Bei Sonnenuntergang an einem warmen Frühlingsabend schlenderte der Autokönig im Garten seines Gutes umher und sah nach seinen Vögeln. Hier hatte er zweitausend Vogelkästen eingerichtet; sie wurden im Winter durch eine elektrische Heizung erwärmt und waren mit einer Wasserleitung versehen, die gegen Frost geschützt war. Hier hatte er 380 Paaren englischer Singvögel die Freiheit gegeben und ein andermal 75 Paaren Mauerseglern. Er wollte wissen, wie viele man den Winter über in diesen luxuriösen Nestern halten könnte und wie viele im nächsten Frühjahr wiederkommen würden. Er zählte sie, und die Zahlen interessierten ihn ebenso wie die täglichen Berichte über Erzeugung und Verkauf seiner Wagen.
Zur gleichen Stunde traf sich Tom Shutt mit seiner Frau in einer jener proletarischen Kneipen, in denen man eine Tasse Bouillon oder Kaffee, zuweilen auch ein Schinkenbrot bekam und in denen es stets so voll war, dass man seinen Teller auf die Lehne seines Stuhles stellen musste. Tom sollte heute abend auf einer Versammlung sprechen. Dell war draußen sehr tapfer, aber zu Hause ängstigte sie sich um ihn. Sie ließ ihn daher nie allein gehen und traf sich mit ihm, sobald ihre Arbeit beendet war. Und dann blieb sie bei ihm. »Immerhin kann ich schreien, wenn etwas passiert«, meinte sie.
Um sieben Uhr kam der Diener und erinnerte Henry daran, dass er sich umkleiden müsse.
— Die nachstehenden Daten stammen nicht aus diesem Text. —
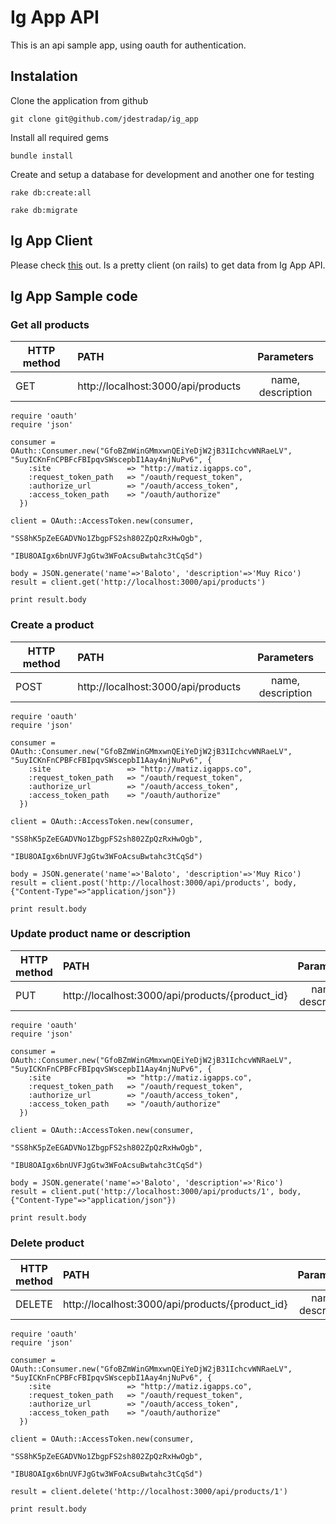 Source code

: # Ig App API

This is an api sample app, using oauth for authentication.

## Instalation

Clone the application from github

`git clone git@github.com/jdestradap/ig_app`

Install all required gems

`bundle install`

Create and setup a database for development and another one for testing

`rake db:create:all`

`rake db:migrate`

## Ig App Client

Please check [this](https://github.com/jdestradap/client_ig_app_api) out. Is a pretty client (on rails) to get data from Ig App API.

## Ig App Sample code

### Get all products

| HTTP method | PATH | Parameters |
| ---------- | :--------- | :----------: |
| GET    | http://localhost:3000/api/products       | name, description       |



	require 'oauth'
	require 'json'

	consumer = OAuth::Consumer.new("GfoBZmWinGMmxwnQEiYeDjW2jB31IchcvWNRaeLV", "5uyICKnFnCPBFcFBIpqvSWscepbI1Aay4njNuPv6", {
        :site                 => "http://matiz.igapps.co",
        :request_token_path   => "/oauth/request_token",
        :authorize_url        => "/oauth/access_token",
        :access_token_path    => "/oauth/authorize"
      })

	client = OAuth::AccessToken.new(consumer,
                           			 "SS8hK5pZeEGADVNo1ZbgpFS2sh802ZpQzRxHwOgb",
                           			 "IBU8OAIgx6bnUVFJgGtw3WFoAcsuBwtahc3tCqSd")

	body = JSON.generate('name'=>'Baloto', 'description'=>'Muy Rico')
	result = client.get('http://localhost:3000/api/products')

	print result.body

### Create a product

| HTTP method | PATH | Parameters |
| ---------- | :--------- | :----------: |
| POST    | http://localhost:3000/api/products       | name, description       |



	require 'oauth'
	require 'json'

	consumer = OAuth::Consumer.new("GfoBZmWinGMmxwnQEiYeDjW2jB31IchcvWNRaeLV", "5uyICKnFnCPBFcFBIpqvSWscepbI1Aay4njNuPv6", {
        :site                 => "http://matiz.igapps.co",
        :request_token_path   => "/oauth/request_token",
        :authorize_url        => "/oauth/access_token",
        :access_token_path    => "/oauth/authorize"
      })

	client = OAuth::AccessToken.new(consumer,
                           			 "SS8hK5pZeEGADVNo1ZbgpFS2sh802ZpQzRxHwOgb",
                           			 "IBU8OAIgx6bnUVFJgGtw3WFoAcsuBwtahc3tCqSd")

	body = JSON.generate('name'=>'Baloto', 'description'=>'Muy Rico')
	result = client.post('http://localhost:3000/api/products', body, {"Content-Type"=>"application/json"})

	print result.body


### Update product name or description

| HTTP method | PATH | Parameters |
| ---------- | :--------- | :----------: |
| PUT    | http://localhost:3000/api/products/{product_id}       | name, description       |



	require 'oauth'
	require 'json'

	consumer = OAuth::Consumer.new("GfoBZmWinGMmxwnQEiYeDjW2jB31IchcvWNRaeLV", "5uyICKnFnCPBFcFBIpqvSWscepbI1Aay4njNuPv6", {
        :site                 => "http://matiz.igapps.co",
        :request_token_path   => "/oauth/request_token",
        :authorize_url        => "/oauth/access_token",
        :access_token_path    => "/oauth/authorize"
      })

	client = OAuth::AccessToken.new(consumer,
                           			 "SS8hK5pZeEGADVNo1ZbgpFS2sh802ZpQzRxHwOgb",
                           			 "IBU8OAIgx6bnUVFJgGtw3WFoAcsuBwtahc3tCqSd")

	body = JSON.generate('name'=>'Baloto', 'description'=>'Rico')
	result = client.put('http://localhost:3000/api/products/1', body, {"Content-Type"=>"application/json"})

	print result.body

### Delete product

| HTTP method | PATH | Parameters |
| ---------- | :--------- | :----------: |
| DELETE    | http://localhost:3000/api/products/{product_id}       | name, description       |


	require 'oauth'
	require 'json'

	consumer = OAuth::Consumer.new("GfoBZmWinGMmxwnQEiYeDjW2jB31IchcvWNRaeLV", "5uyICKnFnCPBFcFBIpqvSWscepbI1Aay4njNuPv6", {
        :site                 => "http://matiz.igapps.co",
        :request_token_path   => "/oauth/request_token",
        :authorize_url        => "/oauth/access_token",
        :access_token_path    => "/oauth/authorize"
      })

	client = OAuth::AccessToken.new(consumer,
                           			 "SS8hK5pZeEGADVNo1ZbgpFS2sh802ZpQzRxHwOgb",
                           			 "IBU8OAIgx6bnUVFJgGtw3WFoAcsuBwtahc3tCqSd")

	result = client.delete('http://localhost:3000/api/products/1')

	print result.body
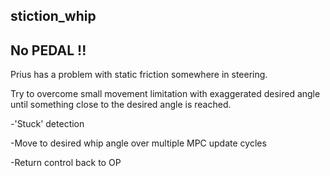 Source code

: ## stiction_whip

 ## No PEDAL !!

Prius has a problem with static friction somewhere in steering.

Try to overcome small movement limitation with exaggerated desired angle until something close to the desired angle is reached.

  -'Stuck' detection

  -Move to desired whip angle over multiple MPC update cycles
  
  -Return control back to OP
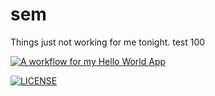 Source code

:# sem
Things just not working for me tonight. test 100



[![A workflow for my Hello World App](https://github.com/marreo473/sem/actions/workflows/main.yml/badge.svg?branch=master)](https://github.com/marreo473/sem/actions/workflows/main.yml)

[![LICENSE](https://img.shields.io/github/license/marreo473/sem.svg?style=flat-square)](https://github.com/marreo473/sem/blob/master/LICENSE)
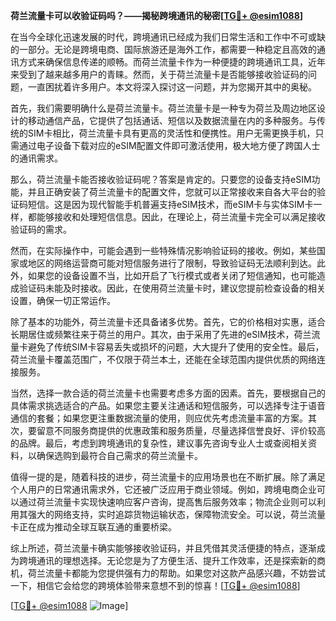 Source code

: **荷兰流量卡可以收验证码吗？——揭秘跨境通讯的秘密[[TG💪+ @esim1088](https://t.me/s/esim1088)]**

在当今全球化迅速发展的时代，跨境通讯已经成为我们日常生活和工作中不可或缺的一部分。无论是跨境电商、国际旅游还是海外工作，都需要一种稳定且高效的通讯方式来确保信息传递的顺畅。而荷兰流量卡作为一种便捷的跨境通讯工具，近年来受到了越来越多用户的青睐。然而，关于荷兰流量卡是否能够接收验证码的问题，一直困扰着许多用户。本文将深入探讨这一问题，并为您揭开其中的奥秘。

首先，我们需要明确什么是荷兰流量卡。荷兰流量卡是一种专为荷兰及周边地区设计的移动通信产品，它提供了包括通话、短信以及数据流量在内的多种服务。与传统的SIM卡相比，荷兰流量卡具有更高的灵活性和便携性。用户无需更换手机，只需通过电子设备下载对应的eSIM配置文件即可激活使用，极大地方便了跨国人士的通讯需求。

那么，荷兰流量卡能否接收验证码呢？答案是肯定的。只要您的设备支持eSIM功能，并且正确安装了荷兰流量卡的配置文件，您就可以正常接收来自各大平台的验证码短信。这是因为现代智能手机普遍支持eSIM技术，而eSIM卡与实体SIM卡一样，都能够接收和处理短信信息。因此，在理论上，荷兰流量卡完全可以满足接收验证码的需求。

然而，在实际操作中，可能会遇到一些特殊情况影响验证码的接收。例如，某些国家或地区的网络运营商可能对短信服务进行了限制，导致验证码无法顺利到达。此外，如果您的设备设置不当，比如开启了飞行模式或者关闭了短信通知，也可能造成验证码未能及时接收。因此，在使用荷兰流量卡时，建议您提前检查设备的相关设置，确保一切正常运作。

除了基本的功能外，荷兰流量卡还具备诸多优势。首先，它的价格相对实惠，适合长期居住或频繁往来于荷兰的用户。其次，由于采用了先进的eSIM技术，荷兰流量卡避免了传统SIM卡容易丢失或损坏的问题，大大提升了使用的安全性。最后，荷兰流量卡覆盖范围广，不仅限于荷兰本土，还能在全球范围内提供优质的网络连接服务。

当然，选择一款合适的荷兰流量卡也需要考虑多方面的因素。首先，要根据自己的具体需求挑选适合的产品。如果您主要关注通话和短信服务，可以选择专注于语音通信的套餐；如果您更注重数据流量的使用，则应优先考虑流量丰富的方案。其次，要留意不同服务商提供的优惠政策和服务质量，尽量选择信誉良好、评价较高的品牌。最后，考虑到跨境通讯的复杂性，建议事先咨询专业人士或查阅相关资料，以确保选购到最符合自己需求的荷兰流量卡。

值得一提的是，随着科技的进步，荷兰流量卡的应用场景也在不断扩展。除了满足个人用户的日常通讯需求外，它还被广泛应用于商业领域。例如，跨境电商企业可以通过荷兰流量卡实现快速响应客户咨询，提高售后服务效率；物流企业则可以利用其强大的网络支持，实时追踪货物运输状态，保障物流安全。可以说，荷兰流量卡正在成为推动全球互联互通的重要桥梁。

综上所述，荷兰流量卡确实能够接收验证码，并且凭借其灵活便捷的特点，逐渐成为跨境通讯的理想选择。无论您是为了方便生活、提升工作效率，还是探索新的商机，荷兰流量卡都能为您提供强有力的帮助。如果您对这款产品感兴趣，不妨尝试一下，相信它会给您的跨境体验带来意想不到的惊喜！[[TG💪+ @esim1088](https://t.me/s/esim1088)]

[[TG💪+ @esim1088](https://t.me/s/esim1088) ![Image](https://i.postimg.cc/4NQfJmqS/Snipaste-2025-05-13-00-14-12.png)] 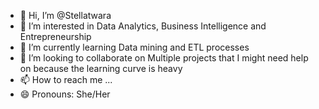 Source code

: - 👋 Hi, I’m @Stellatwara
- 👀 I’m interested in Data Analytics, Business Intelligence and Entrepreneurship
- 🌱 I’m currently learning Data mining and ETL processes
- 💞️ I’m looking to collaborate on Multiple projects that I might need help on because the learning curve is heavy
- 📫 How to reach me ...
- 😄 Pronouns: She/Her


<!---
Stellatwara/Stellatwara is a ✨ special ✨ repository because its `README.md` (this file) appears on your GitHub profile.
You can click the Preview link to take a look at your changes.
--->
Der Autokönig betrat das Haus und fluchte leise vor sich hin; er hasste alle offiziellen Anlässe. Seine Frau musste diese Dinge arrangieren und ihn förmlich dazu zwingen. Heute lag allerdings etwas Besonderes vor: Ein Dinner im Hause einer jener alten Familien, die schon Würde und Besitz hatten, als der Autokönig noch ein Farmerjunge war und seine erste Taschenuhr zerlegte. Jetzt war er hundertmal so reich, als sie es je werden konnten. Aber was zählte, war die gesellschaftliche Stellung, deshalb hatte er sich Mrs. Fords Wunsch gefügt, dort einmal die Vergnügungen der guten alten Zeit vorzuführen, deren Wiederbelebung in Amerika er so eifrig betrieb.
Um diese Stunde beendeten Tom und Dell ihr Abendessen für 25 Cents. Dell wartete besorgt auf zwei Freunde, die versprochen hatte, sich mit ihnen zu treffen. Toms Wagen war nur ein Zweisitzer, und seine Frau versuchte stets, noch einen anderen Wagen aufzutreiben, der sie zur Versammlung begleitete. Sie sprach nicht viel darüber, sie wollte ihrem Mann mit ihren Ängsten nicht unnötig auf die Nerven fallen. Aber immer wieder musste sie an den Gewerkschaftler denken, der vor knapp einem Jahr ermordet wurde, und an den anderen, den man kurz vorher erschossen hatte.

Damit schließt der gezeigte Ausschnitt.